I would have gone on to HRT but around this time, I changed my diet to support my daughter, Naina. I soon realised I was feeling rather healthy and my symptoms seemed to have disappeared. Little did I know that my vegan diet would work as medicine for me. In fact, I never needed hormone replacement treatment I still did not think it had anything to do with the food I was eating. Doctors are not really taught about nutrition or that food has anything to do with illness. Quite the opposite to the Eastern cultures.

I realised if I was to keep my daughters healthy, I  would need to adopt a completely different approach to food and cooking to nourish my daughters ( one could be vegan eating crisps, white bread and drinking Pepsi, none of which was healthy – what I was about to discover was a eye opener – as I changed my diet to become completely plant based and vegan. I had been eating a rather poor vegetarian diet – with a lot of focus on milk, yoghurt and cream and cheese), I noted my skin started glowing, my hot flushes and night sweats reduced dramatically, and I was feeling very energetic. I started now keenly observing my patients and becoming very interested in nutrition and its effects on our body.

Transition into Lifestyle Medicine:

I was asked to give a lecture to a group of general practitioners several years ago. That evening, a breast surgeon from abroad was asked to talk about breast cancer prevention and I was following on.

I was horrified as I listened intently to this talk that there was no mention of the simple dietary and lifestyle changes one should consider advising all women with regards to prevention of cancer. Either the surgeon felt the doctors already knew about it(?) or did not feel it was an important or relevant issue to address. This was the final straw that made me finally shake off my apprehension as whether I should make some changes in the way I practice. It was not a question of choice anymore. I felt I was just as complicit as this doctor in not educating doctors and women and the public if I did not voice my opinion on the effects of what we are doing to our bodies and as a result to our reproductive organs.

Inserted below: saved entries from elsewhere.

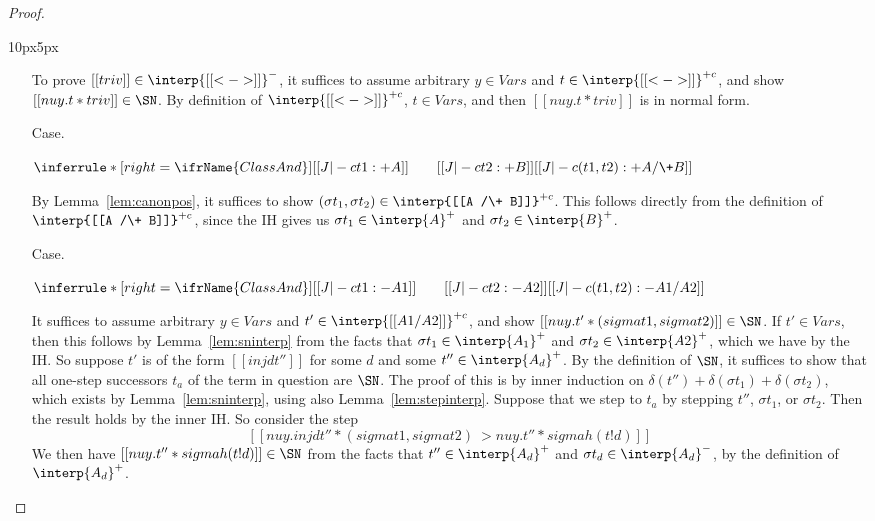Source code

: \begin{proof}
\begin{changemargin}{10px}{5px}
\begin{itemize}
To prove $[[triv]]\in\interp{[[<->]]}^{-}$, it suffices to assume
arbitrary $y\in\textit{Vars}$ and $t\in\interp{[[<->]]}^{+c}$, and
show $[[nu y . t * triv]]\in\SN$.  By definition of
$\interp{[[<->]]}^{+c}$, $t\in\textit{Vars}$, and then $[[nu y . t *
triv]]$ is in normal form.

\item[Case.]\ 

\vspace{-.2cm}
\begin{center}
\begin{math}
\inferrule* [right=\ifrName{ClassAnd}] {[[J |-c t1 : + A]] \qquad [[J |-c t2 : + B]]}{[[J |-c (t1,t2) : + A /\+ B]]}
\end{math}
\end{center}

By Lemma~\ref{lem:canonpos}, it suffices to show $(\sigma t_1,\sigma
t_2)\in\interp{[[A /\+ B]]}^{+c}$.  This follows directly from the
definition of $\interp{[[A /\+ B]]}^{+c}$, since the IH gives us
$\sigma t_1\in\interp{A}^+$ and $\sigma t_2\in\interp{B}^+$.

\item[Case.]\ 

\vspace{-.2cm}
\begin{center}
\begin{math}
\inferrule* [right=\ifrName{ClassAnd}] {[[J |-c t1 : - A1]] \qquad [[J |-c t2 : - A2]]}{[[J |-c (t1,t2) : - A1 /\- A2]]}
\end{math}
\end{center}

It suffices to assume arbitrary $y\in\textit{Vars}$ and
$t'\in\interp{[[A1 /\- A2]]}^{+c}$, and show $[[nu y . t' * (sigma t1
, sigma t2)]]\in\SN$.  If $t'\in\textit{Vars}$, then this follows by
Lemma~\ref{lem:sninterp} from the facts that $\sigma
t_1\in\interp{A_1}^+$ and $\sigma t_2\in\interp{A2}^+$, which we have
by the IH.  So suppose $t'$ is of the form $[[inj d t'']]$ for some
$d$ and some $t''\in\interp{A_d}^+$.  By the definition of $\SN$, it
suffices to show that all one-step successors $t_a$ of the term in
question are $\SN$.  The proof of this is by inner induction on
$\delta(t'') + \delta(\sigma t_1) + \delta(\sigma t_2)$, which exists
by Lemma~\ref{lem:sninterp}, using also Lemma~\ref{lem:stepinterp}.
Suppose that we step to $t_a$ by stepping $t''$, $\sigma t_1$, or
$\sigma t_2$.  Then the result holds by the inner IH.  So consider the
step
\[
[[nu y . inj d t'' * (sigma t1, sigma t2) ~> nu y . t'' * sigma h(t ! d)]]
\]
We then have $[[nu y . t'' * sigma h(t ! d)]]\in\SN$ from the facts
that $t''\in\interp{A_d}^+$ and $\sigma t_d\in\interp{A_d}^-$, by
the definition of $\interp{A_d}^+$.


\end{itemize}
\end{changemargin}
\end{proof}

Ridicule from Friends: At offset 13:27 of this podcast interview, she says:

"I did suffer a lot from ridicule as well as a lot of eye rolling. And it was hard - not from my own side of the family but generally from people -- because either they didn't understand; they were curious… or they felt threatened. And so it was really tough and I just didn't have all the answers in those days. So I started judging myself. I started becoming quite resentful and then I started eating a little bit of dairy when I was out[ and I hated the fact that I didn't like how I felt… and I started judging myself[ and I realized very quickly that that was not the road I was going to take and I fell back to my roots."

"Once I became vegan, I stopped wearing leather, silk and all that. But due to social pressures, I was eating a little bit of dairy. And it just felt wrong, you know. And I'm now in a place that I realize that everybody has their own journey and one needs to be kind because it can take people lots of falls and slips, and then they pick themselves up. All one has to do is to be supportive."

Lack of Nutrition Training in Medical School: At offset 12:46 of this podcast interview, she laments that she was never taught about nutrition in medical school.

"… not a single bit of information that nutrition has so much to do with health. So I made it my mission to educate patients, the public."